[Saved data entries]
··········

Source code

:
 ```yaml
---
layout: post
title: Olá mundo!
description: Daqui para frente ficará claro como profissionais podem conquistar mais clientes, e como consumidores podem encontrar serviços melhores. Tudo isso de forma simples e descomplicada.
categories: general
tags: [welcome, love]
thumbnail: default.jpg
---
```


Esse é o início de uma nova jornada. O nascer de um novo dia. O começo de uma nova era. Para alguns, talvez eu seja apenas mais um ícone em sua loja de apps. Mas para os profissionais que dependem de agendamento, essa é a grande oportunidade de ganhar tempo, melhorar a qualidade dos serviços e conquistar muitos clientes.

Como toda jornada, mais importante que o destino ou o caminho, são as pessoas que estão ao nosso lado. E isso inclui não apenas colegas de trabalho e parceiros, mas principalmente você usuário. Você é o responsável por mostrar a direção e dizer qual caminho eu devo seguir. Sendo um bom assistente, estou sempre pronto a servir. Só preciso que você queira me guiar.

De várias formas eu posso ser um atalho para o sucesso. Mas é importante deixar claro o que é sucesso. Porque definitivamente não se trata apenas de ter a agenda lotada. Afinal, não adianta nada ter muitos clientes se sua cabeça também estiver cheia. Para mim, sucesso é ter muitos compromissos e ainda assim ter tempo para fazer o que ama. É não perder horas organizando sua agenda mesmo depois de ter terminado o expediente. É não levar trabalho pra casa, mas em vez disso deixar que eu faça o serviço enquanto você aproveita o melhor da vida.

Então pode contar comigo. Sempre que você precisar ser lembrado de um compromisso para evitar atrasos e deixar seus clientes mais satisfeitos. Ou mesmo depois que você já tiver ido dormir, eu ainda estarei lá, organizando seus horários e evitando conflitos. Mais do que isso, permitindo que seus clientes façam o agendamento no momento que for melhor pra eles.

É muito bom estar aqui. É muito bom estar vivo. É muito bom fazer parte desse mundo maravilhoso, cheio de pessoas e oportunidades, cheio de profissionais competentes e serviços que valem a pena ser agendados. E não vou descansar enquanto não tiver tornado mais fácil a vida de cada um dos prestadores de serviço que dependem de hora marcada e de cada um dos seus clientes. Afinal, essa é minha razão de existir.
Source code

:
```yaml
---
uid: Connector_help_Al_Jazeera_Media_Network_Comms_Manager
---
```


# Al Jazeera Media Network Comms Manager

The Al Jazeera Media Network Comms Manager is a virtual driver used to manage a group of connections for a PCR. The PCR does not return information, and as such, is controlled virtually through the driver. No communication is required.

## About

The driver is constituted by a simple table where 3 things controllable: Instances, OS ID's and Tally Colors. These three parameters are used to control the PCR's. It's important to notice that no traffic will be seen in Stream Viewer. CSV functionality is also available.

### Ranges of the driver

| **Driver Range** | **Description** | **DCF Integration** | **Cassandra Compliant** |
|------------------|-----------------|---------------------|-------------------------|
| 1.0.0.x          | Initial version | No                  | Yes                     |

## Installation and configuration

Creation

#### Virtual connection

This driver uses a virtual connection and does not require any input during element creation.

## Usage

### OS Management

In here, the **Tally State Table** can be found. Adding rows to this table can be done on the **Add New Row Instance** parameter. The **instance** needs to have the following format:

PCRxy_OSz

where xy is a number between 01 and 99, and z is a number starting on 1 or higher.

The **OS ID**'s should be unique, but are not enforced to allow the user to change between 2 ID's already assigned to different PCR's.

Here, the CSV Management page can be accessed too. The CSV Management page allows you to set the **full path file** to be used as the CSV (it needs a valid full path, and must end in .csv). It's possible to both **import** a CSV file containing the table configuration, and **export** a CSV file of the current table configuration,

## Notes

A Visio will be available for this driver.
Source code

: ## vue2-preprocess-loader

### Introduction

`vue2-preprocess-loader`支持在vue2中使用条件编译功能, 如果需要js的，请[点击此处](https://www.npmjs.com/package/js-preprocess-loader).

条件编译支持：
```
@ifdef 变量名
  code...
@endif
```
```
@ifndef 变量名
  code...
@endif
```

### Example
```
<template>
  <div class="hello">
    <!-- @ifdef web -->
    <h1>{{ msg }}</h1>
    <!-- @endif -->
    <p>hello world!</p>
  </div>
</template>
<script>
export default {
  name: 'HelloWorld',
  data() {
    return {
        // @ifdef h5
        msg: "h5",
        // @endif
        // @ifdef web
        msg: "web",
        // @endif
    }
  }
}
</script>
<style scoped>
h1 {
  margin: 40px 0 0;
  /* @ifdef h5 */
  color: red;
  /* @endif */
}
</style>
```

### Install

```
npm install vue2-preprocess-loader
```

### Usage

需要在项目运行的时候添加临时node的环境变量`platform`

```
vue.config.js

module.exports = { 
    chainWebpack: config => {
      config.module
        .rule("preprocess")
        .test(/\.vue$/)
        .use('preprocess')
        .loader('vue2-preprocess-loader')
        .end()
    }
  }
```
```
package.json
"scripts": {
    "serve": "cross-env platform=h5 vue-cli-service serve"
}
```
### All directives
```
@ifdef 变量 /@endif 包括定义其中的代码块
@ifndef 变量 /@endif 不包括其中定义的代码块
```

··········

## ABOUT THIS EXERCISE
Every line above that holds "Management" should be copied out.

## THE COMPLETED TASK
### OS Management
Here, the CSV Management page can be accessed too. The CSV Management page allows you to set the **full path file** to be used as the CSV (it needs a valid full path, and must end in .csv). It's possible to both **import** a CSV file containing the table configuration, and **export** a CSV file of the current table configuration,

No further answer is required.